- **ASSIGNMENT**:
Transcribe the following entries word for word; no picture is to appear in the copy.
──────────────────────────────
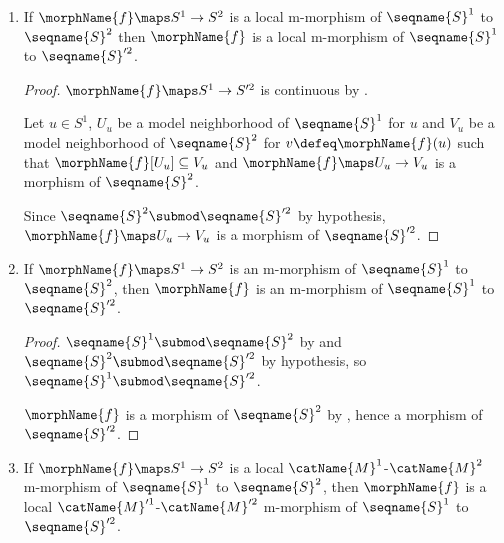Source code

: \documentclass{article}
\begin{document}
\begin{lemma}
\begin{enumerate}
\begin{proof}
\begin{enumerate}
\begin{enumerate}
\item
Each
$
  \morphName{f} \maps
  \Mod(U^1_{u^1},\seqname{S}^1) \to
  \Mod(U^2_{u^1},\seqname{S}^2)
$
agrees with $\morphName{f}$ on $U^1_{u^1}$.

\item
Since $\union[{u^1 \in U^1}]{U^1_{u^1}} = U^1$ and
$\union[{u^1 \in U^1}]{U^2} = U^2$, then
$\morphName{f} \arin \catName{M}^2$ by .
\end{enumerate}
\end{enumerate}
\end{proof}

\item
\label{M-morph:localislocaltosup}
If $\morphName{f} \maps S^1 \to S^2$ is a local m-morphism of
$\seqname{S}^1$ to $\seqname{S}^2$ then $\morphName{f}$ is a local
m-morphism of $\seqname{S}^1$ to $\seqname{S}'^2$.

\begin{proof}
$\morphName{f} \maps S^1 \to S'^2$ is continuous by
.

Let $u \in S^1$, $U_u$ be a model neighborhood of $\seqname{S}^1$ for
$u$ and $V_u$ be a model neighborhood of $\seqname{S}^2$ for
$v \defeq \morphName{f}(u)$ such that $\morphName{f}[U_u] \subseteq V_u$
and $\morphName{f} \maps U_u \to  V_u$ is a morphism of $\seqname{S}^2$.

Since $\seqname{S}^2 \submod \seqname{S}'^2$ by hypothesis,
$\morphName{f} \maps U_u \to  V_u$ is a morphism of $\seqname{S}'^2$.
\end{proof}

\item
\label{M-morph:morphismorphtosup}
If $\morphName{f} \maps S^1 \to S^2$ is an m-morphism of
$\seqname{S}^1$ to $\seqname{S}^2$, then $\morphName{f}$ is an m-morphism
of $\seqname{S}^1$ to $\seqname{S}'^2$.

\begin{proof}
$\seqname{S}^1 \submod \seqname{S}^2$ by  and
$\seqname{S}^2 \submod \seqname{S}'^2$ by hypothesis, so
$\seqname{S}^1 \submod \seqname{S}'^2$.

$\morphName{f}$ is a morphism of $\seqname{S}^2$ by
, hence a morphism of $\seqname{S}'^2$.
\end{proof}

\item
\label{M-morph:catlocalislocaltosup}
If $\morphName{f} \maps S^1 \to S^2$ is a local
$\catName{M}^1$-$\catName{M}^2$ m-morphism of $\seqname{S}^1$ to
$\seqname{S}^2$, then $\morphName{f}$ is a local
$\catName{M}'^1$-$\catName{M}'^2$ m-morphism of $\seqname{S}^1$ to
$\seqname{S}'^2$.


\end{enumerate}
\end{lemma}
\end{document}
──────────────────────────────
- **REPLY**:
Source code

: \documentclass{article}
\begin{document}
\begin{lemma}
\begin{enumerate}
\begin{proof}
\begin{enumerate}
\begin{enumerate}
\item
Each
$
  \morphName{f} \maps
  \Mod(U^1_{u^1},\seqname{S}^1) \to
  \Mod(U^2_{u^1},\seqname{S}^2)
$
agrees with $\morphName{f}$ on $U^1_{u^1}$.

\item
Since $\union[{u^1 \in U^1}]{U^1_{u^1}} = U^1$ and
$\union[{u^1 \in U^1}]{U^2} = U^2$, then
$\morphName{f} \arin \catName{M}^2$ by .
\end{enumerate}
\end{enumerate}
\end{proof}

\item
\label{M-morph:localislocaltosup}
If $\morphName{f} \maps S^1 \to S^2$ is a local m-morphism of
$\seqname{S}^1$ to $\seqname{S}^2$ then $\morphName{f}$ is a local
m-morphism of $\seqname{S}^1$ to $\seqname{S}'^2$.

\begin{proof}
$\morphName{f} \maps S^1 \to S'^2$ is continuous by
.

Let $u \in S^1$, $U_u$ be a model neighborhood of $\seqname{S}^1$ for
$u$ and $V_u$ be a model neighborhood of $\seqname{S}^2$ for
$v \defeq \morphName{f}(u)$ such that $\morphName{f}[U_u] \subseteq V_u$
and $\morphName{f} \maps U_u \to  V_u$ is a morphism of $\seqname{S}^2$.

Since $\seqname{S}^2 \submod \seqname{S}'^2$ by hypothesis,
$\morphName{f} \maps U_u \to  V_u$ is a morphism of $\seqname{S}'^2$.
\end{proof}

\item
\label{M-morph:morphismorphtosup}
If $\morphName{f} \maps S^1 \to S^2$ is an m-morphism of
$\seqname{S}^1$ to $\seqname{S}^2$, then $\morphName{f}$ is an m-morphism
of $\seqname{S}^1$ to $\seqname{S}'^2$.

\begin{proof}
$\seqname{S}^1 \submod \seqname{S}^2$ by  and
$\seqname{S}^2 \submod \seqname{S}'^2$ by hypothesis, so
$\seqname{S}^1 \submod \seqname{S}'^2$.

$\morphName{f}$ is a morphism of $\seqname{S}^2$ by
, hence a morphism of $\seqname{S}'^2$.
\end{proof}

\item
\label{M-morph:catlocalislocaltosup}
If $\morphName{f} \maps S^1 \to S^2$ is a local
$\catName{M}^1$-$\catName{M}^2$ m-morphism of $\seqname{S}^1$ to
$\seqname{S}^2$, then $\morphName{f}$ is a local
$\catName{M}'^1$-$\catName{M}'^2$ m-morphism of $\seqname{S}^1$ to
$\seqname{S}'^2$.


\end{enumerate}
\end{lemma}
\end{document}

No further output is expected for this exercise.